The Pets’ signature showstopper, jumping drummer Michael Anthony Gibson onto the kickdrum and handing him a guitar while Logan beats the drums like a caveman, devolved into chaos as the drum kit’s floor tom migrated from the stage into the crowd and bassist Dustin Hannah beat his strings with a drumstick. Thoroughly milking the messy din to an almost unbearable level, the Blind Pets continued their quest of making a show end in such a ridiculous manner as to render the term “grand finale” irrelevant.

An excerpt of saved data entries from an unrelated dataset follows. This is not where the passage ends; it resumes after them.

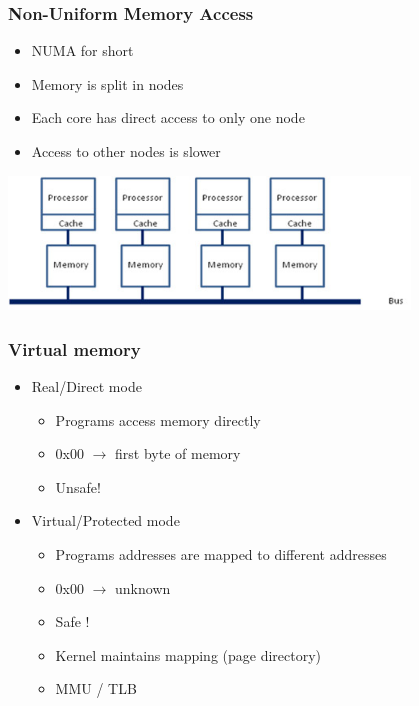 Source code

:\begin{frame}
  \frametitle{Non-Uniform Memory Access}

  \begin{itemize}
  \item NUMA for short
  \item Memory is split in nodes
  \item Each core has direct access to only one node
  \item Access to other nodes is slower
  \end{itemize}

  \begin{center}
    \includegraphics[width=0.8\textwidth,height=0.5\textheight,keepaspectratio]{img/numa.jpg}
  \end{center}
\end{frame}


\begin{frame}
  \frametitle{Virtual memory}

  \begin{itemize}
  \item Real/Direct mode
    \begin{itemize}
    \item Programs access memory directly
    \item 0x00 $\rightarrow$ first byte of memory
    \item Unsafe!
    \end{itemize}
  \item Virtual/Protected mode
    \begin{itemize}
    \item Programs addresses are mapped to different addresses
    \item 0x00 $\rightarrow$ unknown
    \item Safe !
    \item Kernel maintains mapping (page directory)
    \item MMU / TLB
    \end{itemize}
  \end{itemize}
\end{frame}


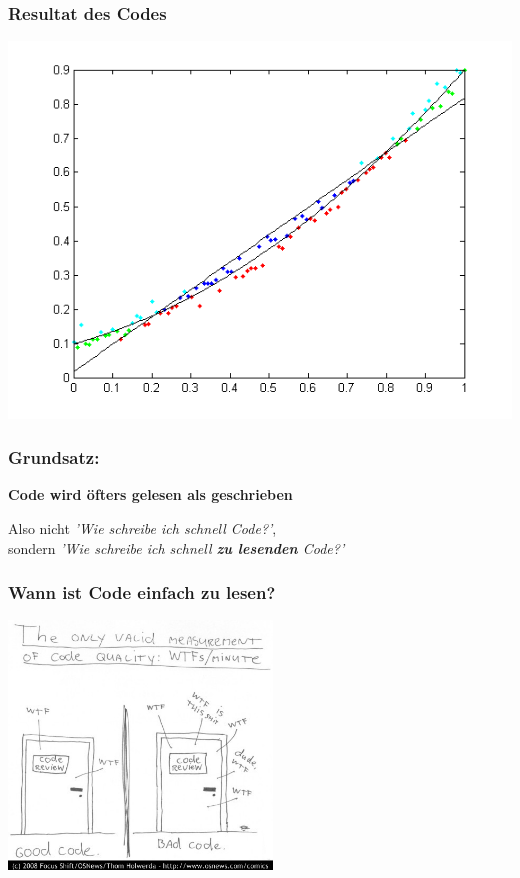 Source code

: \documentclass[handout]{beamer}
\begin{document}
\begin{frame}
    \frametitle{Resultat des Codes}
    \begin{center}
        \includegraphics[width=0.8\linewidth]{GrafikResultat.png}
    \end{center}
\end{frame}


\begin{frame}
    \frametitle{Grundsatz:}
    \begin{center}
        \huge \bf Code wird öfters gelesen als geschrieben
    \end{center}
    \vspace{2em}\pause
    Also nicht \textit{'Wie schreibe ich schnell Code?'}, \\
    sondern \textit{'Wie schreibe ich schnell \textbf{zu lesenden} Code?'}
\end{frame}

\begin{frame}
    \frametitle{Wann ist Code einfach zu lesen?}
    \begin{center}
        \includegraphics[width=7cm]{wtfm.jpg}
    \end{center}
\end{frame}
\end{document}
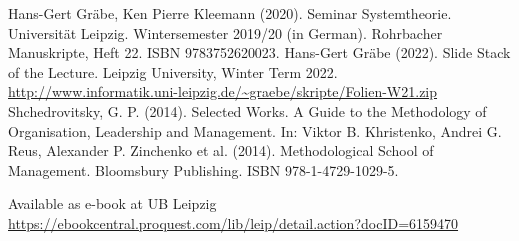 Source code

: \documentclass[11pt,a4paper]{article}
\begin{document}
\begin{thebibliography}{xxx}
 Hans-Gert Gräbe, Ken Pierre Kleemann (2020). Seminar
  Systemtheorie. Universität Leipzig. Wintersemester 2019/20 (in German).
  Rohrbacher Manuskripte, Heft 22. ISBN 9783752620023.
 Hans-Gert Gräbe (2022). Slide Stack of the Lecture.
  Leipzig University, Winter Term 2022.\\
  \url{http://www.informatik.uni-leipzig.de/~graebe/skripte/Folien-W21.zip}
 Shchedrovitsky, G. P. (2014). Selected Works. A Guide to the
  Methodology of Organisation, Leadership and Management. In: Viktor
  B. Khristenko, Andrei G. Reus, Alexander P. Zinchenko et
  al. (2014). Methodological School of Management. Bloomsbury Publishing.
  ISBN 978-1-4729-1029-5.

  Available as e-book at UB Leipzig\\
  \url{https://ebookcentral.proquest.com/lib/leip/detail.action?docID=6159470}
\end{thebibliography}
\end{document}
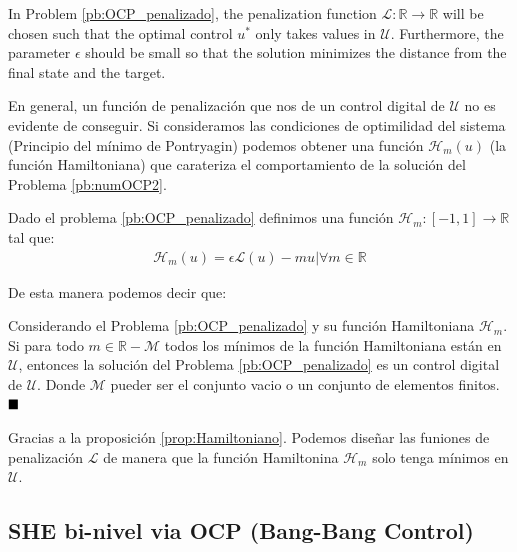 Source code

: In Problem \ref{pb:OCP_penalizado}, the penalization function $\mathcal L: \mathbb{R} \rightarrow \mathbb{R}$ will be chosen such that the optimal control $u^*$ only takes values in $\mathcal U$. Furthermore, the parameter $\epsilon$ should be small so that the solution minimizes the distance from the final state and the target.

En general, un función de penalización que nos de un control digital de $\mathcal{U}$ no es evidente de conseguir. Si consideramos las condiciones de optimilidad  del sistema (Principio del mínimo de Pontryagin) podemos obtener una función $\mathcal{H}_m(u)$ (la función Hamiltoniana) que carateriza el comportamiento de la solución del Problema \ref{pb:numOCP2}.
\vspace{1em}
\begin{definition}[Hamiltoniano]
    Dado el problema \ref{pb:OCP_penalizado} definimos una función $\mathcal{H}_m:[-1,1]\rightarrow \mathbb{R}$ tal que:
    \begin{gather}\label{Hm}
        \mathcal{H}_m(u) = \epsilon \mathcal{L}(u) - mu  |  \forall m \in \mathbb{R}
    \end{gather}
\end{definition}

De esta manera podemos decir que:
\vspace{1em}
\begin{proposition}\label{prop:Hamiltoniano}
    Considerando el Problema \ref{pb:OCP_penalizado} y su función Hamiltoniana $\mathcal{H}_m$. Si para todo $m \in \mathbb{R} - \mathcal{M}$ todos los mínimos de la función Hamiltoniana están en $\mathcal{U}$, entonces la solución del Problema \ref{pb:OCP_penalizado} es un control digital de $\mathcal{U}$. Donde $\mathcal{M}$ pueder ser el conjunto vacio o un conjunto de elementos finitos. $\hfill \blacksquare $
\end{proposition}

Gracias a la proposición \ref{prop:Hamiltoniano}. Podemos diseñar las funiones de penalización $\mathcal{L}$ de manera que la función Hamiltonina $\mathcal{H}_m$ solo tenga mínimos en $\mathcal{U}$. 


\subsection{SHE bi-nivel via OCP (Bang-Bang Control)}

SATURDAY: A Giant Dog, Beerland
On Saturday night, A Giant Dog damsel Sabrina Ellis dropped by my house so that we could share stories of intentionally pissing ourselves onstage – an under-appreciated frontman tactic that rarely pays off with a positive audience reaction. Turns out earlier this month, as her band toured through the Midwest, Ellis decided to jumpstart a passive audience by urinating onstage.
Problem was, she frequently wears a leotard and you couldn’t really tell she was peeing, so she laid on her back with her feet in the air and pissed down her stomach onto her chest, then jumped into the audience to shake it off. Only after rubbing herself on total strangers did she realize the audience was mostly middle-aged people trying not to get covered in bodily fluids.
“It’s a slippery slope to becoming GG Allin,” I cautioned, making reference to the late Murder Junkie madman once obsessed with self-mutilation.
The swelling crowd that showed up to her hell-raising quintet’s homecoming show at Beerland on Saturday arrived so revved up that the frontwoman didn’t have to empty her bladder on them. The band’s ripping 40-minute set of powerful punk melodies ended with singer/guitarist Andrew Cashen on his knees and bassist Graham Low laying shirtless on his back – raw carnage that reinforced their distinction as one of Austin’s most exciting bands.